Ethical Relativism vs. Ethical Absolutism

Are some things simply wrong, everywhere and always — or does right and wrong depend on the culture doing the judging? The contest between ethical absolutism and ethical relativism is among the oldest in moral philosophy, and it remains live because each position captures something the other seems to miss.

The absolutist position

Ethical absolutism holds that certain moral principles are universally valid, binding regardless of who believes them or where. On this view, the wrongness of gratuitous cruelty is not a local custom but a fact about morality itself — and the historical existence of cultures that practised such cruelty does not make it right for them; it makes them mistaken.

The appeal of absolutism is that it lets us say what most people, on reflection, want to be able to say: that some atrocities are not merely distasteful to us but genuinely wrong, full stop. Without some notion of standards that transcend any particular society, it becomes difficult to criticize that society's practices except by appeal to one's own equally local preferences.

The relativist position

Ethical relativism counters that moral judgments are products of culture and history. What a society counts as virtuous or forbidden varies enormously across time and place, and the relativist takes this variation seriously: there is, on this view, no culture-independent vantage point from which to declare one moral framework simply correct and another simply wrong.

Relativism's appeal is partly empirical — the diversity of moral codes is real and striking — and partly ethical. It counsels humility and tolerance, warning against the arrogance of assuming that one's own culture has uniquely grasped the moral truth. Much harm has been done by those certain that their values were universal and that imposing them on others was therefore justified.

Where each runs into trouble

Both positions face serious objections. Absolutism must explain how we come to know these universal principles, and must contend with the genuine difficulty that thoughtful people across cultures disagree about what they are. If the moral truth is universal, why is it so hard to agree on its content?

Relativism faces a sharper problem. Taken strictly, it seems to make moral criticism across cultures impossible — including criticism we are loath to abandon. If right and wrong are wholly relative to culture, then a practice like slavery was not wrong in a society that endorsed it, and the reformers who opposed it were not morally ahead of their time but simply out of step with their neighbours. Few relativists are comfortable with that implication, and it suggests the view proves too much.

A middle path

Many philosophers seek ground between the extremes. One common move distinguishes a small core of values that may be genuinely universal — protections against cruelty, claims to basic dignity, prohibitions on wanton harm — from a much larger domain where real and legitimate variation exists in how a good life is pursued. On this hybrid view, we can hold that some things are wrong everywhere while still granting that much of morality is shaped by, and properly responsive to, cultural context.

This will not satisfy a committed partisan of either side, and it raises hard questions of its own about where to draw the line. But it tracks something most people actually believe: that tolerance has limits, and that "different cultures, different customs" is an adequate response to cuisine and etiquette but not to torture.

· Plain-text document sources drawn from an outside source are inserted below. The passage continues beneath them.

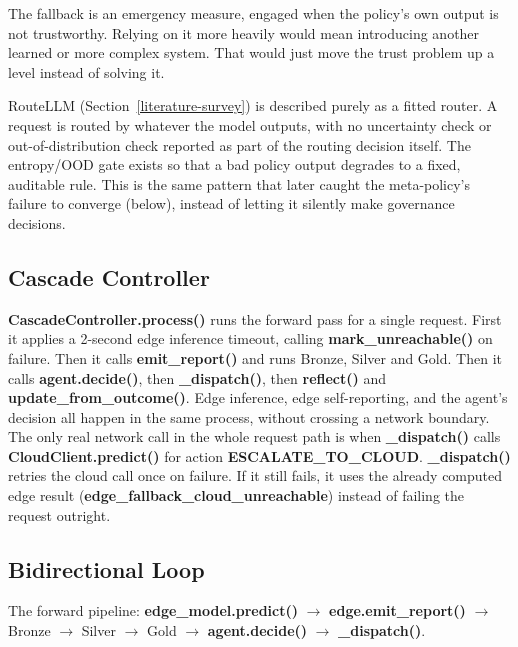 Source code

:The fallback is an emergency measure, engaged when the policy's own
output is not trustworthy. Relying on it more heavily would mean
introducing another learned or more complex system. That would just
move the trust problem up a level instead of solving it.

RouteLLM (Section~\ref{literature-survey}) is described purely as a fitted router. A request
is routed by whatever the model outputs, with no uncertainty check or
out-of-distribution check reported as part of the routing decision
itself. The entropy/OOD gate exists so that a bad policy
output degrades to a fixed, auditable rule. This is the same pattern that later caught the meta-policy's
failure to converge (below), instead of letting it silently make
governance decisions.

\hypertarget{cascade-controller}{%
\subsection{Cascade Controller}\label{cascade-controller}}

\textbf{CascadeController.process()} runs the forward pass for a single
request. First it applies a 2-second edge inference timeout, calling
\textbf{mark\_unreachable()} on failure. Then it calls
\textbf{emit\_report()} and runs Bronze, Silver and Gold. Then it calls
\textbf{agent.decide()}, then \textbf{\_dispatch()}, then
\textbf{reflect()} and \textbf{update\_from\_outcome()}. Edge inference,
edge self-reporting, and the agent's decision all happen in the same
process, without crossing a network boundary. The only real network
call in the whole request path is when \textbf{\_dispatch()} calls
\textbf{CloudClient.predict()} for action \textbf{ESCALATE\_TO\_CLOUD}.
\textbf{\_dispatch()} retries the cloud call once on failure. If it
still fails, it uses the already computed edge result
(\textbf{edge\_fallback\_cloud\_unreachable}) instead of failing the
request outright.

\hypertarget{bidirectional-loop}{%
\subsection{Bidirectional Loop}\label{bidirectional-loop}}

The forward pipeline: \textbf{edge\_model.predict()} $\rightarrow$ \textbf{edge.emit\_report()} $\rightarrow$
Bronze $\rightarrow$ Silver $\rightarrow$ Gold $\rightarrow$ \textbf{agent.decide()} $\rightarrow$ \textbf{\_dispatch()}.

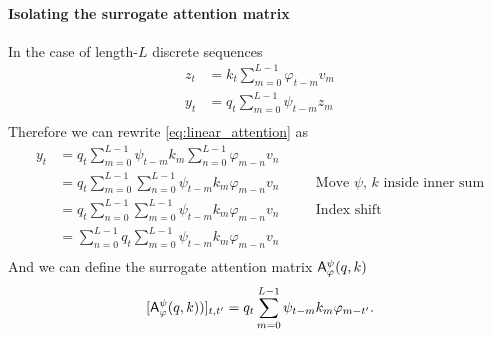 \paragraph{Isolating the surrogate attention matrix}
%
In the case of length-$L$ discrete sequences%
%
\begin{equation}\label{eq:linear_attention_convolution3}
    \begin{aligned}
        z_t &= k_t \sum_{m=0}^{L-1} \varphi_{t-m} v_m \\
        y_t &= q_t \sum_{m=0}^{L-1} \psi_{t-m} z_m\\
    \end{aligned}
\end{equation}
%
Therefore we can rewrite \eqref{eq:linear_attention} as
%
\begin{equation}
    \begin{aligned}
        y_t &= q_t \sum_{m=0}^{L-1} \psi_{t-m} k_m \sum_{n=0}^{L-1} \varphi_{m-n} v_n\\
             &= q_t \sum_{m=0}^{L-1} \sum_{n=0}^{L-1} \psi_{t-m} k_m \varphi_{m-n} v_n &&\quad\text{Move $\psi$, $k$ inside inner sum}\\
             &= q_t \sum_{n=0}^{L-1} \sum_{m=0}^{L-1} \psi_{t-m} k_m \varphi_{m-n} v_n &&\quad\text{Index shift}\\
             &= \sum_{n=0}^{L-1} q_t \sum_{m=0}^{L-1} \psi_{t-m} k_{m} \varphi_{m-n} v_{n}\\
    \end{aligned}
\end{equation}
%
And we can define the surrogate attention matrix $\mathsf{A}_\varphi^\psi(q,k)$
%
\begin{equation}\label{eq:linear_attention_matrix2}
    \begin{aligned}
        [\sA_\varphi^\psi(q,k))]_{t,t'} &= q_t \sum_{m=0}^{L-1} \psi_{t-m} k_{m} \varphi_{m - t'}. \\
    \end{aligned}
\end{equation}
%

Why the disagreement endures

The debate persists not because one side is obtuse but because both are responding to genuine features of moral life. We do seem to encounter judgments that feel more than merely local — and we also encounter enormous, sincere variation that should make us cautious about our own certainties. A mature moral outlook probably has to hold both insights in tension rather than resolving the matter cleanly in favour of either. That the question stays open is not a failure of philosophy but a reflection of how difficult, and how important, it really is.